(Luís Santos, pequeno artigo sobre o livro Agostinho da Silva: Filosofia e Espiritualidade, Educação e Pedagogia)
Agostinho da Silva é um dos precursores da conceção de um Projeto Lusófono que junte países e comunidades, ideia que, de alguma forma, acabou por se materializar em 1996, com a criação da “Comunidade dos Países de Língua Portuguesa” (CPLP). O Professor, porém, não se fica exclusivamente pela língua portuguesa, e como a considera irmã do castelhano, tal como das outras línguas ibéricas, sugere que se parta para a construção de uma confederação ibérica que partilhe objetivos comuns dando, assim, maiores possibilidades ao Projeto.

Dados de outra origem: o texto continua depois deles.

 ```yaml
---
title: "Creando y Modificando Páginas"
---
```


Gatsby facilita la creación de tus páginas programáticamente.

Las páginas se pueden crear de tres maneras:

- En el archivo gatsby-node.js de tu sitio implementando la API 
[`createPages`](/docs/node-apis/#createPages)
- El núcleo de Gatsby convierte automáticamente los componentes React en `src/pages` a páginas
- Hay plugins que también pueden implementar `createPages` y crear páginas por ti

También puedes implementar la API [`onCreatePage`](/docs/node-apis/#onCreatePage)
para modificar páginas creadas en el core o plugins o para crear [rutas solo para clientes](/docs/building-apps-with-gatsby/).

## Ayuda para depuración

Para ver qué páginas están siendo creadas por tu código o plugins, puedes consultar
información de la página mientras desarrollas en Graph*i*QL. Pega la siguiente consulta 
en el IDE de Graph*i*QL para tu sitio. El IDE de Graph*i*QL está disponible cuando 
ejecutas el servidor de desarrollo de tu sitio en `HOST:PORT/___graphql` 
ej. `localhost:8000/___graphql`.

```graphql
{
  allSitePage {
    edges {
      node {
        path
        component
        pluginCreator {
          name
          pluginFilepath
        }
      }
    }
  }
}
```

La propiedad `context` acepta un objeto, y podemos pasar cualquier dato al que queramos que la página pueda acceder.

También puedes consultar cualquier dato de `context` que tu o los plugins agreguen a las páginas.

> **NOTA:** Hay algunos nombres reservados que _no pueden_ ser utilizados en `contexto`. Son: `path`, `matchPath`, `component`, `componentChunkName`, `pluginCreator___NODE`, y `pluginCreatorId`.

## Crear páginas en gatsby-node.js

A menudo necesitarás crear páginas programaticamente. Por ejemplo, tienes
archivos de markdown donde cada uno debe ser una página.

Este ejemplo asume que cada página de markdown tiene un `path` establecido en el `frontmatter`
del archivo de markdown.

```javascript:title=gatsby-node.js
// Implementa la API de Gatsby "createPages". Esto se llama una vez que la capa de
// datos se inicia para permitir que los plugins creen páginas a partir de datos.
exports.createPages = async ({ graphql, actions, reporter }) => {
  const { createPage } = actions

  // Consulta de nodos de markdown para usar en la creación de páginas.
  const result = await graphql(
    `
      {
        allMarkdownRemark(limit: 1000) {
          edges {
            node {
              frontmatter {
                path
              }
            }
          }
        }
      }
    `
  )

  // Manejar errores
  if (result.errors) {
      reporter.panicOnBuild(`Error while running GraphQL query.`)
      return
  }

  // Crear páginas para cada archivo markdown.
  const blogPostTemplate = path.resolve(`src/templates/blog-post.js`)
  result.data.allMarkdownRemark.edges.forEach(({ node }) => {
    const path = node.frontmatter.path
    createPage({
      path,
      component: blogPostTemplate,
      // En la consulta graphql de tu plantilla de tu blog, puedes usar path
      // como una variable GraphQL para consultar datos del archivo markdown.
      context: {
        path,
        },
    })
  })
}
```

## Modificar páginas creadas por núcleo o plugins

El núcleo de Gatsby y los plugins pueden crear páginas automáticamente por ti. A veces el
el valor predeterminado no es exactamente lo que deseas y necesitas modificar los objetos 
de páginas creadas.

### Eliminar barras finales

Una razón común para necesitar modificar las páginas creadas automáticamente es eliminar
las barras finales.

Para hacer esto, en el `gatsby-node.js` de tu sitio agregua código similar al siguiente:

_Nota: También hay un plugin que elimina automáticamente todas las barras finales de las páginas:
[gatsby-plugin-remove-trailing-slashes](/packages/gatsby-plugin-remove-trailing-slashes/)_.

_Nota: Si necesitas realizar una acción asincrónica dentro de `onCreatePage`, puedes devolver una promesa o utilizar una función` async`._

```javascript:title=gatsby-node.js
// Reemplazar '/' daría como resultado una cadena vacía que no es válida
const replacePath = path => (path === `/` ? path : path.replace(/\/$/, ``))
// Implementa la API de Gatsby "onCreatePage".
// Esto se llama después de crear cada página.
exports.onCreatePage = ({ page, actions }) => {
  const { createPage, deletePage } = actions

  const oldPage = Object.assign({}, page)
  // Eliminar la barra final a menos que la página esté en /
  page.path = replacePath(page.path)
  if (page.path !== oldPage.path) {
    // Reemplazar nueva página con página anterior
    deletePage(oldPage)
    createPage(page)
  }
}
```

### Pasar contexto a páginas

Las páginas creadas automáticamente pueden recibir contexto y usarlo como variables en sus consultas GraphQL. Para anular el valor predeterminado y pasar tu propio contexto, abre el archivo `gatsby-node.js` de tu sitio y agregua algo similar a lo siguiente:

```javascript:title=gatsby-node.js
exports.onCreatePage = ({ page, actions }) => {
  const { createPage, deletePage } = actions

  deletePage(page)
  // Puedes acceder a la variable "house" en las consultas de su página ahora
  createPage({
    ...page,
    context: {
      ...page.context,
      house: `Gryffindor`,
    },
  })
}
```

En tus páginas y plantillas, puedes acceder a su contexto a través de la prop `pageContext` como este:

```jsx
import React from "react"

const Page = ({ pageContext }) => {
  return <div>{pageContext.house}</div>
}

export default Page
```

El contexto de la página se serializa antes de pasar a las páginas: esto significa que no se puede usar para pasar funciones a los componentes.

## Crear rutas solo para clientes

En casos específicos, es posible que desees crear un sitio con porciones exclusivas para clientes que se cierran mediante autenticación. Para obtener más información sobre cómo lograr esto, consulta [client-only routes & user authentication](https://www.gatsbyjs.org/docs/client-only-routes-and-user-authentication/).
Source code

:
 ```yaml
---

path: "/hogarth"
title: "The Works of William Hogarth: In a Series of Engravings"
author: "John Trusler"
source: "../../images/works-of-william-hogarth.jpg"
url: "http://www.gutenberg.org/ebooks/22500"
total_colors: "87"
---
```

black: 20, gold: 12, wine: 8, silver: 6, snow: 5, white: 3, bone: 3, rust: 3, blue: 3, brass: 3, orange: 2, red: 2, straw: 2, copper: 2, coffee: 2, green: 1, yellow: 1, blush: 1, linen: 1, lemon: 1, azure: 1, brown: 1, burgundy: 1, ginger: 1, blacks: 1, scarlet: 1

Para Agostinho, esse referido espírito peninsular medieval ter-se-á reaberto de novo em Portugal no século XX, centrado em dois movimentos simultaneamente complementares e opostos, como terão sido a “Renascença Portuguesa” e a “Seara Nova”, nas suas palavras, “o primeiro, sobre o signo da saudade, o segundo, sobre o signo da ação”.
Por outro lado, segundo ele, a ideia de “sacralização” do mundo que se amplia a partir da Península Ibérica com a Expansão Ultramarina, está bem marcada nalguns autores portugueses, como são, particularmente, os casos de Luís de Camões nos “Lusíadas” e do Padre António Vieira com a sua ideia de “Quinto Império”, ideia esta que é retomada por Fernando Pessoa com renovados contornos.
Como diz Fernando Pessoa, um Império que será o “quinto”, porque fundirá os outros quatro que anteriormente existiram (grego, romano, cristão e europeu), de dimensão mundial e universal, com uma nova religião que sairá do cristianismo, mas que o transcenderá, e que o poeta designa de “Paganismo Superior” ou, para utilizar expressão do nosso autor, de “Politeísmo Supremo”.
Eis, então, a proposta essencial a que Agostinho chega que vai defender e desenvolver vida fora: O Império enaltecido na “Ilha dos Amores” dos Lusíadas, prosseguido por Vieira e por Pessoa, será um império verdadeiramente “católico”, quer dizer, de acordo com a etimologia da palavra, universal, e caracteriza-se pelo advento da Idade do Espírito Santo, o consolador da esperança humana, tal como profetizara o evangelista S. João e idealizou o abade italiano Joaquim di Fiore. Em síntese, o “quinto império”, o império do Espírito Santo, um império de amor e de serviço.
Este Deus consolador que se refere é aquele que Cristo revela, a quem Agostinho reza na igreja, mas que não é o Deus das igrejas, antes o Deus que as une e paira acima de todas. É um Deus a que podemos chegar se atingida a verdade. Um Deus íntegro, total, paradoxal, tudo e nada, imanência e transcendência, que junta tempo e eternidade, sem separação de bem e mal, de homens e animais, de tudo o que existe. Um Deus que é, antes de mais, inefável, e é silêncio, que é alogos e não logos, onde ciência e filosofia, “saudades disfarçadas em raciocínio”, devem ajudar a atingir, mas não podem definir.
Numa fase de maior amadurecimento filosófico Agostinho da Silva, ao “catolicismo” de Vieira e ao “paganismo superior” de Pessoa, vai acrescentar uma dimensão orientalista a que se juntam, de maneira mais evidente, taoismo e budismo que passam a constituir os princípios filosóficos orientadores da desejável fusão ecuménica, sincrética, que dê, de novo, “novos mundos ao mundo”.
Em síntese, uma ideia de religião onde caibam todas as religiões, mas também ateus e agnósticos, desde que à partida saibam aceitar todos os outros como se de si próprios se tratasse; uma ideia de país e de mundo, onde através da educação se possa propor e ajudar a construir na terra um “reino do divino”, ou seja, uma organização social que se caracterize por uma dimensão de serviço do bem comum, onde todos os homens possam velar por todos os homens e não pelo desenrasca de só alguns; afinal, uma ecuménica fraternidade espiritual em templo de paz global que é, ao mesmo tempo, um templo iluminado no interior de cada um.